▶ **WORK INSTRUCTIONS**:
Omit the pictures and return every entry exactly as written.

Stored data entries

=== Begin Enclosure ===

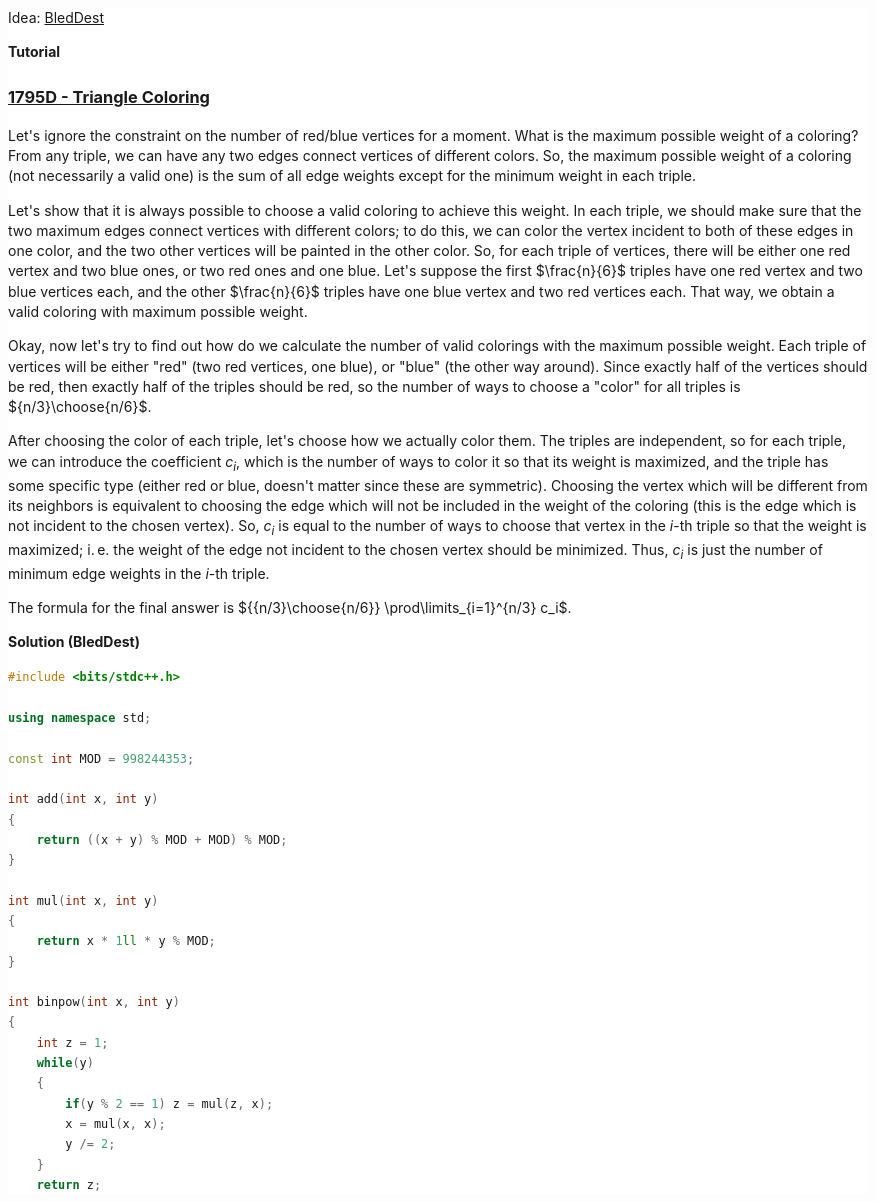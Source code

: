 Idea: [BledDest](https://codeforces.com/profile/BledDest "International Grandmaster BledDest")

 **Tutorial**
### [1795D - Triangle Coloring](../problems/D._Triangle_Coloring.md "Educational Codeforces Round 143 (Rated for Div. 2)")

Let's ignore the constraint on the number of red/blue vertices for a moment. What is the maximum possible weight of a coloring? From any triple, we can have any two edges connect vertices of different colors. So, the maximum possible weight of a coloring (not necessarily a valid one) is the sum of all edge weights except for the minimum weight in each triple.

Let's show that it is always possible to choose a valid coloring to achieve this weight. In each triple, we should make sure that the two maximum edges connect vertices with different colors; to do this, we can color the vertex incident to both of these edges in one color, and the two other vertices will be painted in the other color. So, for each triple of vertices, there will be either one red vertex and two blue ones, or two red ones and one blue. Let's suppose the first $\frac{n}{6}$ triples have one red vertex and two blue vertices each, and the other $\frac{n}{6}$ triples have one blue vertex and two red vertices each. That way, we obtain a valid coloring with maximum possible weight.

Okay, now let's try to find out how do we calculate the number of valid colorings with the maximum possible weight. Each triple of vertices will be either "red" (two red vertices, one blue), or "blue" (the other way around). Since exactly half of the vertices should be red, then exactly half of the triples should be red, so the number of ways to choose a "color" for all triples is ${n/3}\choose{n/6}$.

After choosing the color of each triple, let's choose how we actually color them. The triples are independent, so for each triple, we can introduce the coefficient $c_i$, which is the number of ways to color it so that its weight is maximized, and the triple has some specific type (either red or blue, doesn't matter since these are symmetric). Choosing the vertex which will be different from its neighbors is equivalent to choosing the edge which will not be included in the weight of the coloring (this is the edge which is not incident to the chosen vertex). So, $c_i$ is equal to the number of ways to choose that vertex in the $i$-th triple so that the weight is maximized; i. e. the weight of the edge not incident to the chosen vertex should be minimized. Thus, $c_i$ is just the number of minimum edge weights in the $i$-th triple.

The formula for the final answer is ${{n/3}\choose{n/6}} \prod\limits_{i=1}^{n/3} c_i$.

 **Solution (BledDest)**
```cpp
#include <bits/stdc++.h>
 
using namespace std;

const int MOD = 998244353;

int add(int x, int y)
{
    return ((x + y) % MOD + MOD) % MOD;
}

int mul(int x, int y)
{
    return x * 1ll * y % MOD;   
}

int binpow(int x, int y)
{
    int z = 1;
    while(y)
    {
        if(y % 2 == 1) z = mul(z, x);
        x = mul(x, x);
        y /= 2;
    }
    return z;
```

=== End Enclosure ===

▶ **RESPONSE BELOW**:
Source code

: Idea: [BledDest](https://codeforces.com/profile/BledDest "International Grandmaster BledDest")

 **Tutorial**
### [1795D - Triangle Coloring](../problems/D._Triangle_Coloring.md "Educational Codeforces Round 143 (Rated for Div. 2)")

Let's ignore the constraint on the number of red/blue vertices for a moment. What is the maximum possible weight of a coloring? From any triple, we can have any two edges connect vertices of different colors. So, the maximum possible weight of a coloring (not necessarily a valid one) is the sum of all edge weights except for the minimum weight in each triple.

Let's show that it is always possible to choose a valid coloring to achieve this weight. In each triple, we should make sure that the two maximum edges connect vertices with different colors; to do this, we can color the vertex incident to both of these edges in one color, and the two other vertices will be painted in the other color. So, for each triple of vertices, there will be either one red vertex and two blue ones, or two red ones and one blue. Let's suppose the first $\frac{n}{6}$ triples have one red vertex and two blue vertices each, and the other $\frac{n}{6}$ triples have one blue vertex and two red vertices each. That way, we obtain a valid coloring with maximum possible weight.

Okay, now let's try to find out how do we calculate the number of valid colorings with the maximum possible weight. Each triple of vertices will be either "red" (two red vertices, one blue), or "blue" (the other way around). Since exactly half of the vertices should be red, then exactly half of the triples should be red, so the number of ways to choose a "color" for all triples is ${n/3}\choose{n/6}$.

After choosing the color of each triple, let's choose how we actually color them. The triples are independent, so for each triple, we can introduce the coefficient $c_i$, which is the number of ways to color it so that its weight is maximized, and the triple has some specific type (either red or blue, doesn't matter since these are symmetric). Choosing the vertex which will be different from its neighbors is equivalent to choosing the edge which will not be included in the weight of the coloring (this is the edge which is not incident to the chosen vertex). So, $c_i$ is equal to the number of ways to choose that vertex in the $i$-th triple so that the weight is maximized; i. e. the weight of the edge not incident to the chosen vertex should be minimized. Thus, $c_i$ is just the number of minimum edge weights in the $i$-th triple.

The formula for the final answer is ${{n/3}\choose{n/6}} \prod\limits_{i=1}^{n/3} c_i$.

 **Solution (BledDest)**
```cpp
#include <bits/stdc++.h>
 
using namespace std;

const int MOD = 998244353;

int add(int x, int y)
{
    return ((x + y) % MOD + MOD) % MOD;
}

int mul(int x, int y)
{
    return x * 1ll * y % MOD;   
}

int binpow(int x, int y)
{
    int z = 1;
    while(y)
    {
        if(y % 2 == 1) z = mul(z, x);
        x = mul(x, x);
        y /= 2;
    }
    return z;
```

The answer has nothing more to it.